But we must also recognise that making things is now a luxury. We have come a long way from the days when we lived in huts and spent weeks labouring over a single clay pipe, just to earn a crust.
Back when we were all clog-makers (another “dying art”) we had neither the time nor inclination to craft as a hobby.
Where our next meal was coming from depended entirely on what we were doing with our hands.
Today, little such impetus exists. The industrial revolution and mass production liberated us from bogs and fens, and meant we were no longer reliant on handmade goods. We can’t pretend that spending days producing an artisan saw is any longer a necessity.

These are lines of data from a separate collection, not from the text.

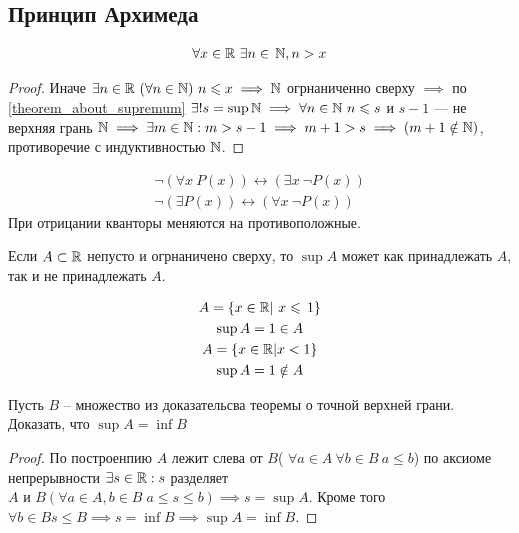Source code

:  \subsection{Принцип Архимеда}
 \begin{theorem}\label{Archemedian_principle}
   \begin{gather}
    \forall x \in \mathbb{R}\ \exists n \in\, \mathbb{N}, n > x
   \end{gather}
 \end{theorem}\begin{proof}
    Иначе $ \exists n \in \R \ (\forall  n \in \N) \ n \leq  x \implies \N $ огрнаниченно сверху $ \implies  $ по 
    \ref{theorem_about_supremum} $ \exists ! s = \sup \mathbb{N}  \implies \forall n \in \mathbb{N}\ n \leqslant  s $ и $ s - 1 $ --- не верхняя грань $ \mathbb{N} \implies  \exists m \in  \mathbb{N}: m > s - 1 \implies m + 1 > s \implies  (m + 1 \notin \mathbb{N})$,
    противоречие с индуктивностью $ \mathbb{N} $. 
 \end{proof}
\begin{note}
    \begin{gather}
        \lnot (\forall x \ P(x)) \longleftrightarrow (\exists x \ \lnot P(x)) \\
        \lnot (\exists P(x)) \longleftrightarrow (\forall x \ \lnot P(x))
    \end{gather}
    При отрицании кванторы меняются на противоположные.
\end{note}
\begin{note}
    Если $ A \subset \mathbb{R} $ непусто и огрнаничено сверху, то $ \sup A $ может как принадлежать $ A $,
    так и не принадлежать $ A $.
\end{note}
\begin{example}
    \begin{gather}
        A = \{x \in \mathbb{R}|\ x \leqslant\, 1\} \\
        \sup A = 1 \in A \\
        A = \{x \in \mathbb{R} | x < 1\} \\
        \sup A = 1 \notin A
    \end{gather}
\end{example}
\begin{exercise}
    Пусть $ B $ -- множество из доказательсва теоремы о точной верхней грани. Доказать, что $ \sup A = \inf B $
\end{exercise} \begin{proof}
    По построенпию $ A $ лежит слева от $ B $( $ \forall a \in  A\ \forall b \in  B \ a  \leq  b $)
   по аксиоме непрерывности $ \exists  s \in \mathbb{R}: s $ разделяет $ A \text{  и } B( \forall a \in A, b \in B\; a \leq s \leq b) \implies s = \sup A $. Кроме того $ \forall b \in B s \leq  B \implies  s = \inf B \implies \sup A = \inf B $.
\end{proof}
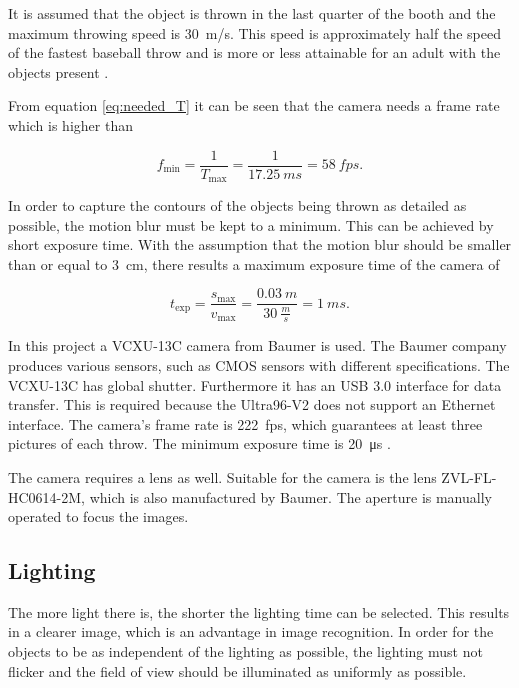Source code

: It is assumed that the object is thrown in the last quarter of the booth and the maximum throwing speed is \SI{30}{m/s}.
This speed is approximately half the speed of the fastest baseball throw and is more or less attainable for an adult with the objects present \cite{SpeedBaseball}.

From equation \ref{eq:needed_T} it can be seen that the camera needs a frame rate which is higher than

\begin{equation}
  f_\text{min} = \frac{1}{T_\text{max}} = \frac{1}{\SI{17.25}{ms}} = \SI{58}{fps}.
  \label{eq:needed_fps}
\end{equation}

In order to capture the contours of the objects being thrown as detailed as possible, the motion blur must be kept to a minimum. 
This can be achieved by short exposure time. 
With the assumption that the motion blur should be smaller than or equal to \SI{3}{cm}, there results a maximum exposure time of the camera of

\begin{equation}
  t_\text{exp} = \frac{s_\text{max}}{v_\text{max}} = \frac{\SI{0.03}{m}}{\SI{30}{\frac{m}{s}}} = \SI{1}{ms}.
  \label{eq:texp}
\end{equation}

In this project a VCXU-13C camera from Baumer is used.
The Baumer company produces various sensors, such as CMOS sensors with different specifications.
The VCXU-13C has global shutter.
Furthermore it has an USB 3.0 interface for data transfer.
This is required because the Ultra96-V2 does not support an Ethernet interface.
The camera's frame rate is \SI{222}{fps}, which guarantees at least three pictures of each throw.
The minimum exposure time is \SI{20}{\micro s} \cite{BaumerCam}.

The camera requires a lens as well.
Suitable for the camera is the lens ZVL-FL-HC0614-2M, which is also manufactured by Baumer.
The aperture is manually operated to focus the images.

\subsection{Lighting}
\label{subsec:Lighting}
The more light there is, the shorter the lighting time can be selected.
This results in a clearer image, which is an advantage in image recognition.
In order for the objects to be as independent of the lighting as possible, the lighting must not flicker and the field of view should be illuminated as uniformly as possible.

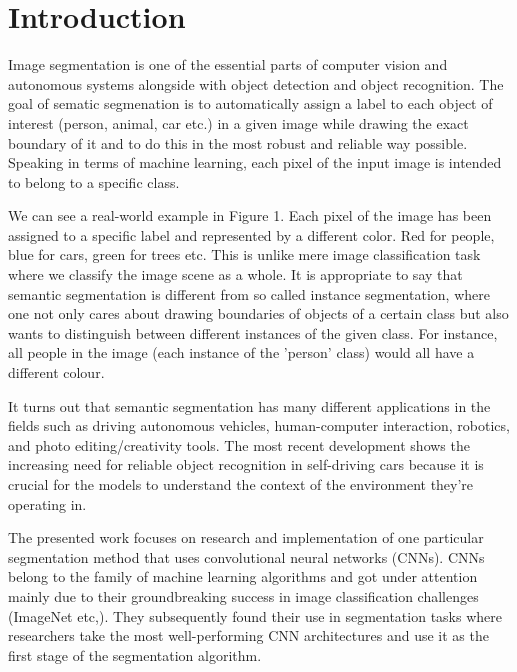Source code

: \chapter{Introduction}
Image segmentation is one of the essential parts of computer vision and autonomous systems alongside with object detection and object recognition. The goal of sematic segmenation is to automatically assign a label to each object of interest (person, animal, car etc.) in a given image while drawing the exact boundary of it and to do this in the most robust and reliable way possible. Speaking in terms of machine learning, each pixel of the input image is intended to belong to a specific class.

We can see a real-world example in Figure 1. Each pixel of the image has been assigned to a specific label and represented by a different color. Red for people, blue for cars, green for trees etc. This is unlike mere image classification task where we classify the image scene as a whole. It is appropriate to say that semantic segmentation is different from so called instance segmentation, where one not only cares about drawing boundaries of objects of a certain class but also wants to distinguish between different instances of the given class. For instance, all people in the image (each instance of the 'person' class) would all have a different colour.

It turns out that semantic segmentation has many different applications in the fields such as driving autonomous vehicles, human-computer interaction, robotics, and photo editing/creativity tools. The most recent development shows the increasing need for reliable object recognition in self-driving cars because it is crucial for the models to understand the context of the environment they’re operating in. %

The presented work focuses on research and implementation of one particular segmentation method that uses convolutional neural networks (CNNs). CNNs belong to the family of machine learning algorithms and got under attention mainly due to their groundbreaking success in image classification challenges (ImageNet etc,). They subsequently found their use in segmentation tasks where researchers take the most well-performing CNN architectures and use it as the first stage of the segmentation algorithm.

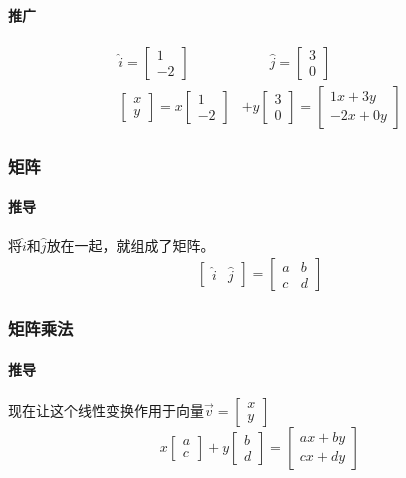\documentclass[UTF8]{ctexart}
\begin{document}
\paragraph{推广}
\begin{align*}
	\hat{i} = \begin{bmatrix}
		1 \\ -2
	\end{bmatrix} &\qquad
	\hat{j} = \begin{bmatrix}
		3 \\ 0
	\end{bmatrix} \\
	\begin{bmatrix}
		x \\ y
	\end{bmatrix} = x \begin{bmatrix}
		1 \\ -2
	\end{bmatrix} &+ y \begin{bmatrix}
		3 \\ 0
	\end{bmatrix} = \begin{bmatrix}
		1x+3y \\ -2x+0y
	\end{bmatrix}
\end{align*}

\subsubsection{矩阵}
\paragraph{推导}
将$\hat{i}$和$\hat{j}$放在一起，就组成了矩阵。
\begin{align*}
	\begin{bmatrix}
		\hat{i} & \hat{j}
	\end{bmatrix} = 
	\begin{bmatrix}
		a&b \\ c&d
	\end{bmatrix}
\end{align*}
\subsubsection{矩阵乘法}
\paragraph{推导}
现在让这个线性变换作用于向量$\overrightarrow{v} = \begin{bmatrix}
	x \\ y
\end{bmatrix}$
$$x \begin{bmatrix}
	a \\ c
\end{bmatrix} + y \begin{bmatrix}
	b \\ d
\end{bmatrix} = \begin{bmatrix}
	ax+by \\ cx+dy
\end{bmatrix}$$
\end{document}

Modern crafting is a choice and a privilege, as evidenced by those enterprising souls who sell twee gifts on websites like Not on the High Street and at local markets, at inflated prices.
Its 21st-century function is to allow the middle classes to indulge their fantasy of living a simpler life; the so-called “virtue shopping” trend of buying things you hope make you look wholesome and genuine. Nowadays, handmade hat blocks are for posing, not practicality.
Of course, it would be a shame were these specialised skills to die out completely. But, the truth is, we have long passed the point when they were handed down through the generations.
Today, learning a heritage craft is a rarified pursuit, something that can take decades and mounds of money to perfect.
When you can buy a sieve for a couple of quid, it all seems like rather a lot of effort, doesn’t it?